Paul Renner leur répond en
simplifiant à l’extrême ses caractères, supprimant par exemple les empattements
de ses lettres minuscules comme l’attaque du a, la finale du u ou la boucle du
g. Comme pour défier les excès des majuscules gothiques, il met en avant un E
si minimaliste que ses trois traverses sont toutes de la même longueur. Au
final, il affine sa typographie jusqu’à lui donner un style neutre, épuré des
influences du passé et tout entier tourné vers le futur.
S’il reste un paria dans son
propre pays, Paul Renner trouve ses plus fervents soutiens à l’étranger.

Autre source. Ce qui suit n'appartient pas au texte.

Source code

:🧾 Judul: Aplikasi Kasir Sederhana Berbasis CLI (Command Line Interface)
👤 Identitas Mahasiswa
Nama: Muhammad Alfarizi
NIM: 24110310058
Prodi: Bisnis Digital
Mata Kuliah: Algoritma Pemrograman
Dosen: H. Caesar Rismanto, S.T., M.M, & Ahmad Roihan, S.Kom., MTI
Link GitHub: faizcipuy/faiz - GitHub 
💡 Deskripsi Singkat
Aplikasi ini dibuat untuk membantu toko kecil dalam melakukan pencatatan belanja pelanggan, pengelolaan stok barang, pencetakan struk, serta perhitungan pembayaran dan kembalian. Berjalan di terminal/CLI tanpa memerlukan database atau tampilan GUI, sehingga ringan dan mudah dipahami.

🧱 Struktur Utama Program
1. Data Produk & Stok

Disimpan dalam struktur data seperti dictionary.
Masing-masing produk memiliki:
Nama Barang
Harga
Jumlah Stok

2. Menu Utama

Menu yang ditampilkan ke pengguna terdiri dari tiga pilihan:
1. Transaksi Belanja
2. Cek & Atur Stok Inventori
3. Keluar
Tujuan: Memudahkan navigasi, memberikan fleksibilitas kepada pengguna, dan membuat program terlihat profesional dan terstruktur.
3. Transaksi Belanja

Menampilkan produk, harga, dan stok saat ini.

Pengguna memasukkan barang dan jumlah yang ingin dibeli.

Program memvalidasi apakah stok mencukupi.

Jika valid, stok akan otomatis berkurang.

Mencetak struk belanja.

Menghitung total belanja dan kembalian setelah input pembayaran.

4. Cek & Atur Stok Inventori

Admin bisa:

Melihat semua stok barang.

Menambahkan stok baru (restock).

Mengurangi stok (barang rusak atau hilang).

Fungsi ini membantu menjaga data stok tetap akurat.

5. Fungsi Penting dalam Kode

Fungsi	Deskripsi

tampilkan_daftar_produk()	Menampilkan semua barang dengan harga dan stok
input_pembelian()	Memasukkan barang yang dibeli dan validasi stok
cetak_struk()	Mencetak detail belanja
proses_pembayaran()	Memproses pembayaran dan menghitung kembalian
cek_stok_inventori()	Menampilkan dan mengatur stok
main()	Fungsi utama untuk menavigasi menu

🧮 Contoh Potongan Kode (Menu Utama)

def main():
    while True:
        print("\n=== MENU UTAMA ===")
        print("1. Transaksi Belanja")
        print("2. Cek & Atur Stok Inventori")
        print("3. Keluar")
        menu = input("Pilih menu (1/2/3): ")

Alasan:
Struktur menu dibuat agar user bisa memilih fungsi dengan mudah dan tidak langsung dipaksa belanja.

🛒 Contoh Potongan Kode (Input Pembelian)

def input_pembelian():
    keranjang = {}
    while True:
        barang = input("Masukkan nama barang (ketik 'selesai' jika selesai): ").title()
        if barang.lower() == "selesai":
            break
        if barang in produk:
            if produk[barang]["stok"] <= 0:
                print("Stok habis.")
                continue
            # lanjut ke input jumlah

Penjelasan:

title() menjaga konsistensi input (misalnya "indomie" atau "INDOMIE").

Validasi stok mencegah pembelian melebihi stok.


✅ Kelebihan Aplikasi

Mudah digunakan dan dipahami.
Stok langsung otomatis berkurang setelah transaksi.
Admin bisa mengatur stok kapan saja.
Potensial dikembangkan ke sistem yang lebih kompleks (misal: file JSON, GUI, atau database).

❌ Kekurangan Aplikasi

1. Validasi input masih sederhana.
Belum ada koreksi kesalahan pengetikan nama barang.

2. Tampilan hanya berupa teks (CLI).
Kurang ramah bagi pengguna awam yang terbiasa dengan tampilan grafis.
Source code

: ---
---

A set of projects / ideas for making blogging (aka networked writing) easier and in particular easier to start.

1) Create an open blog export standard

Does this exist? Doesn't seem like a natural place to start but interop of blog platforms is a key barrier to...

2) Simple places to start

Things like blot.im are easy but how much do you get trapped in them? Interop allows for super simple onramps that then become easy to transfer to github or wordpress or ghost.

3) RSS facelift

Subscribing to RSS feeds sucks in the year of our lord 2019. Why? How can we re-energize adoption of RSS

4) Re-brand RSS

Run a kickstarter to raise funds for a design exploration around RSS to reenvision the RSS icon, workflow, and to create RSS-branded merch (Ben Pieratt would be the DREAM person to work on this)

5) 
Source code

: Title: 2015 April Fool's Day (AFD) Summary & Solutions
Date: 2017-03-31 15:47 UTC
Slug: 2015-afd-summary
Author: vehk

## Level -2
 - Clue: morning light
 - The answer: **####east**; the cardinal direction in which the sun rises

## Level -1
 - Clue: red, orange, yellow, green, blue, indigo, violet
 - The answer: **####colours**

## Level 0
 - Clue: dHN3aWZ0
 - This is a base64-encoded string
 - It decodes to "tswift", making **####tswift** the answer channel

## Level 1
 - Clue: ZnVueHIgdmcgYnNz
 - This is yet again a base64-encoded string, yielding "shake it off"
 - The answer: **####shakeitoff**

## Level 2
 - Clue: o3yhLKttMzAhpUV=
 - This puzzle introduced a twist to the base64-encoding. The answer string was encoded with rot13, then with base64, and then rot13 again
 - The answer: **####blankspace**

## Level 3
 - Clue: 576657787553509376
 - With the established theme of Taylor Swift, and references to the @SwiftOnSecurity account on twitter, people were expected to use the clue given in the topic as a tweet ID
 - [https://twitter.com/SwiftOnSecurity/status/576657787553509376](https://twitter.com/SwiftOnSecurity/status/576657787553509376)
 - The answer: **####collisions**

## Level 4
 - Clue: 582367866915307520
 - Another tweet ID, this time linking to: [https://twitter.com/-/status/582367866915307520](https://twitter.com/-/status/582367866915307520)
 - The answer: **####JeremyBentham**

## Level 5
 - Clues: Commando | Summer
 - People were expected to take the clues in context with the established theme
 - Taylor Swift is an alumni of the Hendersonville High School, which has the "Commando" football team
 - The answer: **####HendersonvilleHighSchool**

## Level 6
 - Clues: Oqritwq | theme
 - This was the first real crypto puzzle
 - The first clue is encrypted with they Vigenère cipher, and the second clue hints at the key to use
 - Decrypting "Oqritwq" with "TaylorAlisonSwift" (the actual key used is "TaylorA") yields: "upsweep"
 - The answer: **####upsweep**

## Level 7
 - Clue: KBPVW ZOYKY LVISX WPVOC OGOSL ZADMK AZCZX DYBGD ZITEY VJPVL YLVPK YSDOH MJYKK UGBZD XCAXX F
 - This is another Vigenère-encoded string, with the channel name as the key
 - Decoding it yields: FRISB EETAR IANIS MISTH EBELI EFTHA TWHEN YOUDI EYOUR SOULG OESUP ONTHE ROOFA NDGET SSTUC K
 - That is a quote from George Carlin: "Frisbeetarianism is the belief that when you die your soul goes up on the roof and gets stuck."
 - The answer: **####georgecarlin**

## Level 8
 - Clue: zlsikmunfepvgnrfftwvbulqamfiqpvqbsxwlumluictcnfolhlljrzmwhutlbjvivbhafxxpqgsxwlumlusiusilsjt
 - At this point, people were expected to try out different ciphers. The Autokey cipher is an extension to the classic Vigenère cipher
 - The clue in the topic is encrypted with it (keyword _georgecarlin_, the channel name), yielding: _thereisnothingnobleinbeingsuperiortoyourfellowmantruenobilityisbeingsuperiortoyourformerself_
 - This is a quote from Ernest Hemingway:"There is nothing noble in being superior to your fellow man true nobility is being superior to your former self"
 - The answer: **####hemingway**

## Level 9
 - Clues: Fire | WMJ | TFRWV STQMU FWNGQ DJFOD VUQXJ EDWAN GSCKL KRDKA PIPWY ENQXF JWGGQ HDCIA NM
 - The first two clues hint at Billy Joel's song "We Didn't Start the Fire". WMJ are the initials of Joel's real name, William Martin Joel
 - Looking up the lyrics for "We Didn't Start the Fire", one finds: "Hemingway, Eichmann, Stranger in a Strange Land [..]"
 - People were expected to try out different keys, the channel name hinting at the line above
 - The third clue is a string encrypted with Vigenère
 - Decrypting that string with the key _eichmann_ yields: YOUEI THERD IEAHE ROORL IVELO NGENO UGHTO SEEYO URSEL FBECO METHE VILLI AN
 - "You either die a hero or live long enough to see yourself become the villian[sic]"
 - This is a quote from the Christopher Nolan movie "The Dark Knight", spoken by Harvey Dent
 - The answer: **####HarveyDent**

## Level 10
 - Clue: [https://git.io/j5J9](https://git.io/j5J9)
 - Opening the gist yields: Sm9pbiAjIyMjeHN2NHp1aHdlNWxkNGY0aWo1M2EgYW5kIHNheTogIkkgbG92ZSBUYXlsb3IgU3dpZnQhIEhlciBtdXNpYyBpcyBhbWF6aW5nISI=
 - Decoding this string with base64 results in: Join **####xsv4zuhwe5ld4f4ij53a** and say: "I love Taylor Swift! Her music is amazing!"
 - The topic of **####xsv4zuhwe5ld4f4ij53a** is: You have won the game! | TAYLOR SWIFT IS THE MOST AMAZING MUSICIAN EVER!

Juste
avant la Seconde Guerre mondiale, le Futura est adopté par des designers de
premier plan comme Ladislav Sutnar en
Tchécoslovaquie ou Piet Zwart aux Pays-Bas, tandis qu’aux États-Unis, le
New Bauhaus ouvert à Chicago en fait son écriture phare. Nul n’est prophète en
son pays.
Police partout
En Allemagne, c’est dans la
ville de Hanovre que ce conflit typographique prend la forme la plus visible.
Après avoir adopté le Futura pour l’intégralité de la communication de ses
services municipaux, la ville doit tout revoir avec l’arrivée des nazis qui
imposent de force les caractères gothiques. Mais en 1941, Adolf Hitler change
brusquement d’avis et interdit finalement l’écriture gothique.

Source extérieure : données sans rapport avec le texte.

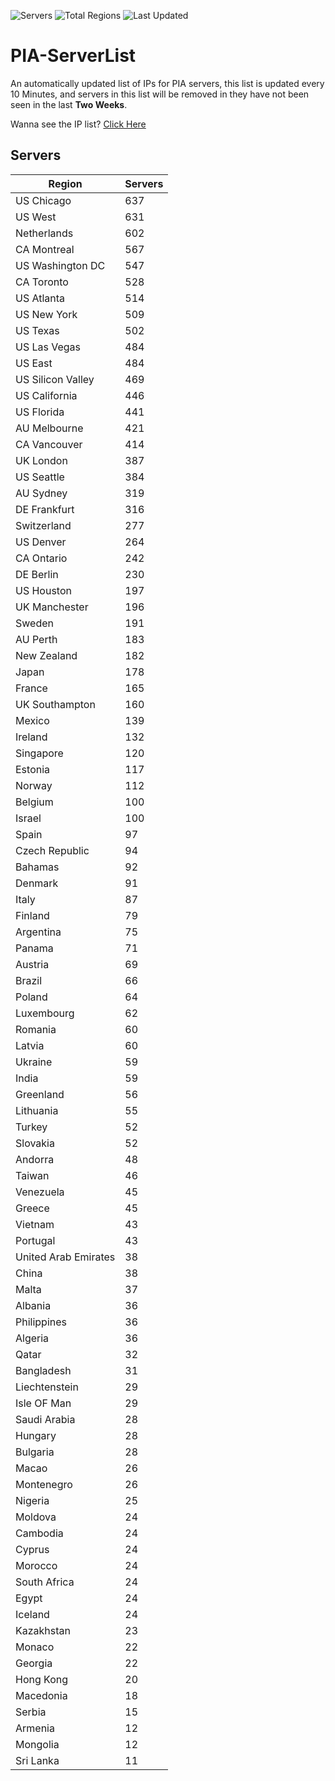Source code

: ![Servers](https://img.shields.io/badge/Servers-15,383-darkgreen)
![Total Regions](https://img.shields.io/badge/Total_Regions-97-darkgreen)
![Last Updated](https://img.shields.io/badge/Last_Updated-December_22_2024_01:31_EST-darkgreen)

# PIA-ServerList
An automatically updated list of IPs for PIA servers, this list is updated every 10 Minutes, and servers in this list will be removed in they have not been seen in the last **Two Weeks**.

Wanna see the IP list? [Click Here](./servers.json)

## Servers
| Region               | Servers |
|----------------------|---------|
| US Chicago | 637 |
| US West | 631 |
| Netherlands | 602 |
| CA Montreal | 567 |
| US Washington DC | 547 |
| CA Toronto | 528 |
| US Atlanta | 514 |
| US New York | 509 |
| US Texas | 502 |
| US Las Vegas | 484 |
| US East | 484 |
| US Silicon Valley | 469 |
| US California | 446 |
| US Florida | 441 |
| AU Melbourne | 421 |
| CA Vancouver | 414 |
| UK London | 387 |
| US Seattle | 384 |
| AU Sydney | 319 |
| DE Frankfurt | 316 |
| Switzerland | 277 |
| US Denver | 264 |
| CA Ontario | 242 |
| DE Berlin | 230 |
| US Houston | 197 |
| UK Manchester | 196 |
| Sweden | 191 |
| AU Perth | 183 |
| New Zealand | 182 |
| Japan | 178 |
| France | 165 |
| UK Southampton | 160 |
| Mexico | 139 |
| Ireland | 132 |
| Singapore | 120 |
| Estonia | 117 |
| Norway | 112 |
| Belgium | 100 |
| Israel | 100 |
| Spain | 97 |
| Czech Republic | 94 |
| Bahamas | 92 |
| Denmark | 91 |
| Italy | 87 |
| Finland | 79 |
| Argentina | 75 |
| Panama | 71 |
| Austria | 69 |
| Brazil | 66 |
| Poland | 64 |
| Luxembourg | 62 |
| Romania | 60 |
| Latvia | 60 |
| Ukraine | 59 |
| India | 59 |
| Greenland | 56 |
| Lithuania | 55 |
| Turkey | 52 |
| Slovakia | 52 |
| Andorra | 48 |
| Taiwan | 46 |
| Venezuela | 45 |
| Greece | 45 |
| Vietnam | 43 |
| Portugal | 43 |
| United Arab Emirates | 38 |
| China | 38 |
| Malta | 37 |
| Albania | 36 |
| Philippines | 36 |
| Algeria | 36 |
| Qatar | 32 |
| Bangladesh | 31 |
| Liechtenstein | 29 |
| Isle OF Man | 29 |
| Saudi Arabia | 28 |
| Hungary | 28 |
| Bulgaria | 28 |
| Macao | 26 |
| Montenegro | 26 |
| Nigeria | 25 |
| Moldova | 24 |
| Cambodia | 24 |
| Cyprus | 24 |
| Morocco | 24 |
| South Africa | 24 |
| Egypt | 24 |
| Iceland | 24 |
| Kazakhstan | 23 |
| Monaco | 22 |
| Georgia | 22 |
| Hong Kong | 20 |
| Macedonia | 18 |
| Serbia | 15 |
| Armenia | 12 |
| Mongolia | 12 |
| Sri Lanka | 11 |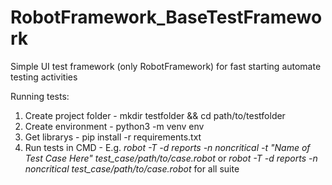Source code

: # RobotFramework_BaseTestFramework
Simple UI test framework (only RobotFramework) for fast starting automate testing activities

Running tests:
1. Create project folder - mkdir testfolder && cd path/to/testfolder
2. Create environment - python3 -m venv env
3. Get librarys - pip install -r requirements.txt
4. Run tests in CMD - E.g. _robot -T -d reports -n noncritical -t "Name of Test Case Here" test_case/path/to/case.robot_  or _robot -T -d reports -n noncritical test_case/path/to/case.robot_ for all suite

«Ce revirement typographique
est beaucoup plus pragmatique qu’idéologique, explique Alexandre Dumas de Rauly. À cette
époque, les nazis occupaient de nombreux pays en Europe et personne ne
parvenait à déchiffrer les caractères gothiques dans les nouveaux pays conquis.

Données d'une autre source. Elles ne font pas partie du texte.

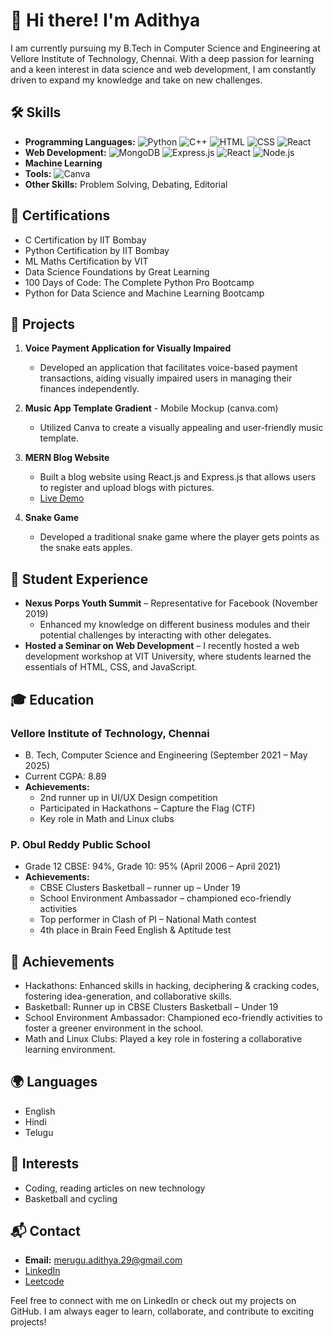 # 👋 Hi there! I'm Adithya

I am currently pursuing my B.Tech in Computer Science and Engineering at Vellore Institute of Technology, Chennai. With a deep passion for learning and a keen interest in data science and web development, I am constantly driven to expand my knowledge and take on new challenges.

## 🛠 Skills
- **Programming Languages:** ![Python](https://img.shields.io/badge/Python-3776AB?style=for-the-badge&logo=python&logoColor=white) ![C++](https://img.shields.io/badge/C%2B%2B-00599C?style=for-the-badge&logo=c%2B%2B&logoColor=white) ![HTML](https://img.shields.io/badge/HTML5-E34F26?style=for-the-badge&logo=html5&logoColor=white) ![CSS](https://img.shields.io/badge/CSS3-1572B6?style=for-the-badge&logo=css3&logoColor=white) ![React](https://img.shields.io/badge/React-20232A?style=for-the-badge&logo=react&logoColor=61DAFB)
- **Web Development:** ![MongoDB](https://img.shields.io/badge/MongoDB-4EA94B?style=for-the-badge&logo=mongodb&logoColor=white) ![Express.js](https://img.shields.io/badge/Express.js-000000?style=for-the-badge&logo=express&logoColor=white) ![React](https://img.shields.io/badge/React-20232A?style=for-the-badge&logo=react&logoColor=61DAFB) ![Node.js](https://img.shields.io/badge/Node.js-43853D?style=for-the-badge&logo=node.js&logoColor=white)
- **Machine Learning**
- **Tools:** ![Canva](https://img.shields.io/badge/Canva-%2300C4CC.svg?style=for-the-badge&logo=Canva&logoColor=white)
- **Other Skills:** Problem Solving, Debating, Editorial

## 📜 Certifications
- C Certification by IIT Bombay
- Python Certification by IIT Bombay
- ML Maths Certification by VIT
- Data Science Foundations by Great Learning
- 100 Days of Code: The Complete Python Pro Bootcamp
- Python for Data Science and Machine Learning Bootcamp

## 💼 Projects
1. **Voice Payment Application for Visually Impaired**
   - Developed an application that facilitates voice-based payment transactions, aiding visually impaired users in managing their finances independently.

2. **Music App Template Gradient** - Mobile Mockup (canva.com)
   - Utilized Canva to create a visually appealing and user-friendly music template.

3. **MERN Blog Website**
   - Built a blog website using React.js and Express.js that allows users to register and upload blogs with pictures.
   - [Live Demo](https://bloger-pxay.onrender.com/)

4. **Snake Game**
   - Developed a traditional snake game where the player gets points as the snake eats apples.

## 🌟 Student Experience
- **Nexus Porps Youth Summit** – Representative for Facebook (November 2019)
  - Enhanced my knowledge on different business modules and their potential challenges by interacting with other delegates.
- **Hosted a Seminar on Web Development**
  – I recently hosted a web development workshop at VIT University, where students learned the essentials of HTML, CSS, and JavaScript. 

## 🎓 Education
### Vellore Institute of Technology, Chennai
- B. Tech, Computer Science and Engineering (September 2021 – May 2025)
- Current CGPA: 8.89
- **Achievements:**
  - 2nd runner up in UI/UX Design competition
  - Participated in Hackathons – Capture the Flag (CTF)
  - Key role in Math and Linux clubs

### P. Obul Reddy Public School
- Grade 12 CBSE: 94%, Grade 10: 95% (April 2006 – April 2021)
- **Achievements:**
  - CBSE Clusters Basketball – runner up – Under 19
  - School Environment Ambassador – championed eco-friendly activities
  - Top performer in Clash of PI – National Math contest
  - 4th place in Brain Feed English & Aptitude test

## 🏅 Achievements
- Hackathons: Enhanced skills in hacking, deciphering & cracking codes, fostering idea-generation, and collaborative skills.
- Basketball: Runner up in CBSE Clusters Basketball – Under 19
- School Environment Ambassador: Championed eco-friendly activities to foster a greener environment in the school.
- Math and Linux Clubs: Played a key role in fostering a collaborative learning environment.

## 🌍 Languages
- English
- Hindi
- Telugu

## 🎯 Interests
- Coding, reading articles on new technology
- Basketball and cycling

## 📬 Contact
- **Email:** [merugu.adithya.29@gmail.com](mailto:merugu.adithya.29@gmail.com)
- [LinkedIn](https://www.linkedin.com/in/adithya-merugu-33400026b)
- [Leetcode](https://leetcode.com/adi_meru/)

Feel free to connect with me on LinkedIn or check out my projects on GitHub. I am always eager to learn, collaborate, and contribute to exciting projects!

Pour justifier cette interdiction, les nazis ont donc utilisé des arguments
comme le fait que le gothique serait en fait une écriture d’origine juive, ce
qui n’a aucun sens.»
La ville de Hanovre doit donc
une fois de plus reprendre toute sa communication et revenir à des polices
d’écriture comme le Futura, au grand dam de Paul Renner, qui voit alors sa typographie
utilisée par le Troisième Reich.
Mais contrairement au gothique
qui reste aujourd’hui empreint d’une connotation xénophobe, le Futura n’a
jamais eu à subir les conséquences de son association tardive avec le régime
nazi. Au contraire, son association efficace avec la photographie lui a même
permis de devenir au fil des années la typographie du monde de la publicité, y
compris en Allemagne, où Volkswagen l’a réhabilité en 1959 dans une célèbre
campagne visant le marché américain.
Christopher Burke, typographe
Depuis, les lettres dessinées
par Paul Renner ont pris une telle place dans le monde du design que contrairement
au temps de l’Allemagne nazie, elles sont désormais à la fois le langage de
l’hégémonie et de la contre-hégémonie. Lorsque l’artiste américaine Barbara
Kruger dénonce par exemple dans ses œuvres le capitalisme et le sexisme
véhiculé par le monde de la publicité, elle le fait via des
slogans écrits en Futura, avant d’être elle-même ironiquement détournée par le
logo de la marque Supreme, lui aussi en Futura.
«Renner a réussi à faire une
typographie hors du temps, quelque chose qui a toujours l’air moderne
aujourd’hui, quel que soit le message. Cette police d’écriture semble
maintenant tellement évidente qu’on croirait que personne ne l’a jamais
dessinée», s’amuse Christopher Burke.
Autant dire qu’après avoir
réussi à vaincre le régime nazi et à voyager jusque sur la Lune, on voit mal ce qui pourrait mettre fin à son
règne. Il est peut-être difficile de lire l’avenir, mais pas le Futura.